I remember the warmth in my heart that I felt when I was just friends with my boyfriend and how that expanded little by little and imperceptibly into the love I now feel. It took a while before I was able to identify my emotion as love.
Emotions have the most power over us when we are unsure how to observe or look at them… they are sometimes like a wild caged creature that we want to pretend is not there, that we don’t want to let loose for fear we cannot tame it.
In ontological coaching, we use a tool that helps us become better observers of our emotions.
Why is this important?
Because whether we wish to shift or grow an emotion, we must first be able to look at it.
This tool is called linguistic reconstruction and was developed by Julio Olalla. Like most terms in philosophy, it sounds more complicated than it actually is. Let me explain…
Let’s say you work for CSI Miami. You get to a crime scene and see the victim, the weapon, and the evidence. You don’t know what happened but you put together the clues in order to reconstruct what has taken place. I sometimes think of emotions in the same way—they are suddenly in my being and I am not always sure how they got there, so it takes some piecing together to figure them out.

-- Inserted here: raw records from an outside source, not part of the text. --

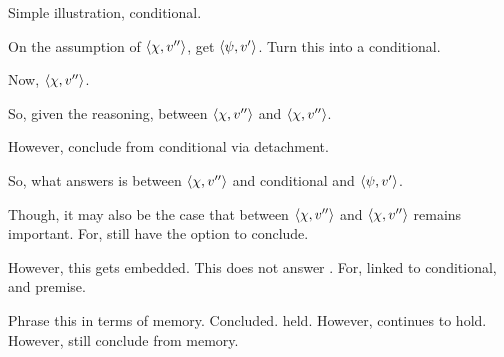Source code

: \begin{note}
  Simple illustration, conditional.

  On the assumption of \(\langle \chi, v'' \rangle\), get \(\langle \psi, v' \rangle\).
  Turn this into a conditional.

  Now, \(\langle \chi, v'' \rangle\).

  So, given the reasoning, \support{} between \(\langle \chi, v'' \rangle\) and \(\langle \chi, v'' \rangle\).

  However, conclude from conditional via detachment.

  So, what answers \qWhyV{} is \support{} between \(\langle \chi, v'' \rangle\) and conditional and \(\langle \psi, v' \rangle\).

  Though, it may also be the case that \support{} between \(\langle \chi, v'' \rangle\) and \(\langle \chi, v'' \rangle\) remains important.
  For, still have the option to conclude.

  However, this gets embedded.
  This \support{} does not answer \qWhyV{}.
  For, linked to conditional, and premise.
\end{note}

\begin{note}
  Phrase this in terms of memory.
  Concluded.
   held.
  However, \support{} continues to hold.
  However, still conclude from memory.
\end{note}

\subparagraph{\citeauthor{Owens:2006tw}}

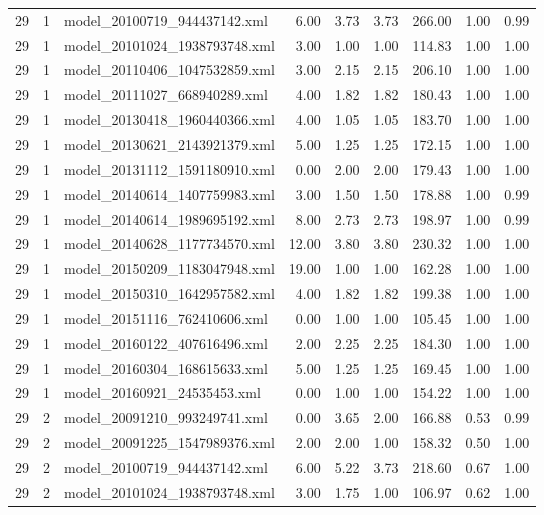 \begin{table}[ht]
\begin{tabular}{rrlrrrrrr}
   29 &   1 & model\_20100719\_944437142.xml & 6.00 & 3.73 & 3.73 & 266.00 & 1.00 & 0.99 \\ 
   29 &   1 & model\_20101024\_1938793748.xml & 3.00 & 1.00 & 1.00 & 114.83 & 1.00 & 1.00 \\ 
   29 &   1 & model\_20110406\_1047532859.xml & 3.00 & 2.15 & 2.15 & 206.10 & 1.00 & 1.00 \\ 
   29 &   1 & model\_20111027\_668940289.xml & 4.00 & 1.82 & 1.82 & 180.43 & 1.00 & 1.00 \\ 
   29 &   1 & model\_20130418\_1960440366.xml & 4.00 & 1.05 & 1.05 & 183.70 & 1.00 & 1.00 \\ 
   29 &   1 & model\_20130621\_2143921379.xml & 5.00 & 1.25 & 1.25 & 172.15 & 1.00 & 1.00 \\ 
   29 &   1 & model\_20131112\_1591180910.xml & 0.00 & 2.00 & 2.00 & 179.43 & 1.00 & 1.00 \\ 
   29 &   1 & model\_20140614\_1407759983.xml & 3.00 & 1.50 & 1.50 & 178.88 & 1.00 & 0.99 \\ 
   29 &   1 & model\_20140614\_1989695192.xml & 8.00 & 2.73 & 2.73 & 198.97 & 1.00 & 0.99 \\ 
   29 &   1 & model\_20140628\_1177734570.xml & 12.00 & 3.80 & 3.80 & 230.32 & 1.00 & 1.00 \\ 
   29 &   1 & model\_20150209\_1183047948.xml & 19.00 & 1.00 & 1.00 & 162.28 & 1.00 & 1.00 \\ 
   29 &   1 & model\_20150310\_1642957582.xml & 4.00 & 1.82 & 1.82 & 199.38 & 1.00 & 1.00 \\ 
   29 &   1 & model\_20151116\_762410606.xml & 0.00 & 1.00 & 1.00 & 105.45 & 1.00 & 1.00 \\ 
   29 &   1 & model\_20160122\_407616496.xml & 2.00 & 2.25 & 2.25 & 184.30 & 1.00 & 1.00 \\ 
   29 &   1 & model\_20160304\_168615633.xml & 5.00 & 1.25 & 1.25 & 169.45 & 1.00 & 1.00 \\ 
   29 &   1 & model\_20160921\_24535453.xml & 0.00 & 1.00 & 1.00 & 154.22 & 1.00 & 1.00 \\ 
   29 &   2 & model\_20091210\_993249741.xml & 0.00 & 3.65 & 2.00 & 166.88 & 0.53 & 0.99 \\ 
   29 &   2 & model\_20091225\_1547989376.xml & 2.00 & 2.00 & 1.00 & 158.32 & 0.50 & 1.00 \\ 
   29 &   2 & model\_20100719\_944437142.xml & 6.00 & 5.22 & 3.73 & 218.60 & 0.67 & 1.00 \\ 
   29 &   2 & model\_20101024\_1938793748.xml & 3.00 & 1.75 & 1.00 & 106.97 & 0.62 & 1.00 \\ 

\end{tabular}
\end{table}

The other important piece about this tool is that it serves to translate what is non-verbal (emotions) into what is verbal (language). This is important because oftentimes we confuse facts (assertions) with opinions (assessments). For example, if I say, I am 5’3,” that is an assertion. If I say, I am short, that is an assessment. The assessments we make about ourselves and the world are big contributors to our emotions. When we can get clear on what is fact and what is opinion, we can get clear on our emotions.
Here is an example of linguistic reconstruction of Guilt:
- I assert that I did (or did not do) X. (Here X can be, for example, I stole something, I did not do what my partner asked me, etc.)
- I assess that I should (or should not) have done that.
- I assess that I have violated my own standards and values.
- I assess myself as a lesser human being.
- I declare that I cannot forgive myself.
- I declare that I deserve to be punished.
Declarations are also part of certain emotions. When we declare something to be true, we are creating our reality. With declarations, we commit to doing something in the future, and in that way, they lead us to action.
Here is an example of Courage:
- I assert that X is happening. (Here X can be, for example, something out of my comfort zone, a natural disaster, etc.)
- I assert that I am afraid.
- I am assessing my fear and it is no reason not to act.
- I declare my intention to act in spite of my fear.
Now it’s your turn to try some deconstruction!
Once you’re done you can post it in the comments section below to get feedback!
- Pick an emotion that has been showing up for you.
- Think about how you would explain the emotion to a friend – usually, you have a story about the what, how, or who of the emotion.
- Separate this story into assertions (facts) and assessments (opinions).
- A triggering event is a fact, so that would be an assertion.
- What you think about that event are your assessments.
- Now write down what these assessments lead you to do (what action they predispose you to). For example, in anger, I am inclined to punish, in compassion, I am inclined to help, and in fear, I’m inclined to run away.
Here is a skeleton of what your deconstruction would look like:
- I assert that “X” did or did not happen.
- I assess “X” as “Y.”
- I declare that I will (or will not) do “Z.”